Hi guys,
I’ve got a dataset of about 100’000 articles totaling around 532MB.
I’m using a TextList to load it on a P100 with 24GB RAM on Paperspace.com.
Loading more than 50’000 articles results in a Memory Error:
Surely 24GB RAM should be enough for a dataset of 530MB, right?
The largest article is about 128kb whereas the average is 5,3kb.
from fastai.text import *
path = "data/sv-wiki-articles-100k"
bs = 64
data_lm = (TextList.from_folder(path + '/', extensions=['.txt'])

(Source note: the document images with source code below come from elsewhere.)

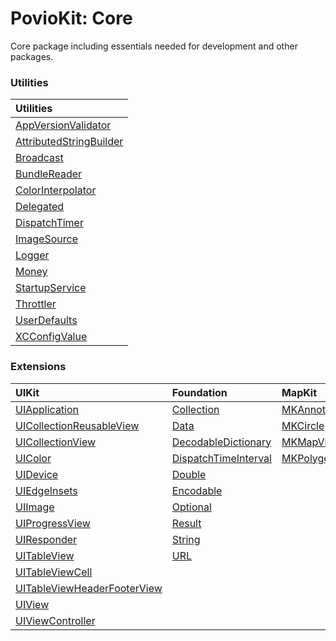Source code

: # PovioKit: Core

Core package including essentials needed for development and other packages.

### Utilities

| Utilities |
| :--- |
| [AppVersionValidator](/Sources/Core/Utilities/AppVersionValidator/AppVersionValidator.swift) |
| [AttributedStringBuilder](Utilities/AttributedStringBuilder) |
| [Broadcast](Utilities/Broadcast) |
| [BundleReader](/Sources/Core/Utilities/BundleReader/BundleReader.swift) |
| [ColorInterpolator](Utilities/ColorInterpolator) |
| [Delegated](Utilities/Delegated) |
| [DispatchTimer](Utilities/DispatchTimer) |
| [ImageSource](/Sources/Core/Utilities/ImageSource/ImageSource.swift) |
| [Logger](Utilities/Logger) |
| [Money](Utilities/Money) |
| [StartupService](Utilities/StartupService) |
| [Throttler](Utilities/Throttler) |
| [UserDefaults](Utilities/PropertyWrapper/UserDefaults) |
| [XCConfigValue](Utilities/PropertyWrapper/XCConfigValue) |

### Extensions

| UIKit | Foundation | MapKit | Other |
| :--- | :--- | :--- | :--- |
| [UIApplication](/Sources/Core/Extensions/UIKit/UIApplication+PovioKit.swift) | [Collection](/Sources/Core/Extensions/Foundation/Collection+PovioKit.swift) | [MKAnnotationView](/Sources/Core/Extensions/MapKit/MKAnnotationView+PovioKit.swift) | [SKStoreReviewController](/Sources/Core/Extensions/Other/SKStoreReviewController+PovioKit.swift) |
| [UICollectionReusableView](/Sources/Core/Extensions/UIKit/UICollectionReusableView+PovioKit.swift) | [Data](/Sources/Core/Extensions/Foundation/Data+PovioKit.swift) | [MKCircle](/Sources/Core/Extensions/MapKit/MKCircle+PovioKit.swift) | |
| [UICollectionView](/Sources/Core/Extensions/UIKit/UICollectionView+PovioKit.swift) | [DecodableDictionary](/Sources/Core/Extensions/Foundation/DecodableDictionary+PovioKit.swift) | [MKMapView](/Sources/Core/Extensions/MapKit/MKMapView+PovioKit.swift) | |
| [UIColor](/Sources/Core/Extensions/UIKit/UIColor+PovioKit.swift) | [DispatchTimeInterval](/Sources/Core/Extensions/Foundation/DispatchTimeInterval+PovioKit.swift) | [MKPolygon](/Sources/Core/Extensions/MapKit/MKPolygon+PovioKit.swift) | |
| [UIDevice](/Sources/Core/Extensions/UIKit/UIDevice+PovioKit.swift) | [Double](/Sources/Core/Extensions/Foundation/Double+PovioKit.swift) | | |
| [UIEdgeInsets](/Sources/Core/Extensions/UIKit/UIEdgeInsets+PovioKit.swift) | [Encodable](/Sources/Core/Extensions/Foundation/Encodable+PovioKit.swift) | | |
| [UIImage](/Sources/Core/Extensions/UIKit/UIImage+PovioKit.swift) | [Optional](/Sources/Core/Extensions/Foundation/Optional+PovioKit.swift) | | |
| [UIProgressView](/Sources/Core/Extensions/UIKit/UIProgressView+PovioKit.swift) | [Result](/Sources/Core/Extensions/Foundation/Result+PovioKit.swift) | | |
| [UIResponder](/Sources/Core/Extensions/UIKit/UIResponder+PovioKit.swift) | [String](/Sources/Core/Extensions/Foundation/String+PovioKit.swift) | | |
| [UITableView](/Sources/Core/Extensions/UIKit/UITableView+PovioKit.swift) | [URL](/Sources/Core/Extensions/Foundation/URL+PovioKit.swift) | | |
| [UITableViewCell](/Sources/Core/Extensions/UIKit/UITableViewCell+PovioKit.swift) | | |
| [UITableViewHeaderFooterView](/Sources/Core/Extensions/UIKit/UITableViewHeaderFooterView+PovioKit.swift) | | |
| [UIView](/Sources/Core/Extensions/UIKit/UIView+PovioKit.swift) | | |
| [UIViewController](/Sources/Core/Extensions/UIKit/UIViewController+PovioKit.swift) | | |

.use_partial_data(sample_pct=0.5)
.split_by_rand_pct(0.1)
.label_for_lm()
.databunch(bs=bs))
I’ve tried to systematically decreasing the batch size all the way down to 2, which doesn’t change the outcome.
Do you have any suggestions?
The error:
MemoryError Traceback (most recent call last)
<ipython-input-7-3c6a208eb876> in <module>
1 data_lm = (TextList.from_folder(path + '/', extensions=['.txt'])
2 .use_partial_data(sample_pct=1.0)
-> 3 .split_by_rand_pct(0.1)
4 .label_for_lm()
5 .databunch(bs=bs))
...
/opt/conda/envs/fastai/lib/python3.6/site-packages/fastai/core.py in array(a, dtype, **kwargs)
271 if np.int_==np.int32 and dtype is None and is_listy(a) and len(a) and isinstance(a[0],int):
272 dtype=np.int64
-> 273 return np.array(a, dtype=dtype, **kwargs)
274
275 class EmptyLabel(ItemBase):
MemoryError:
Thanks for your help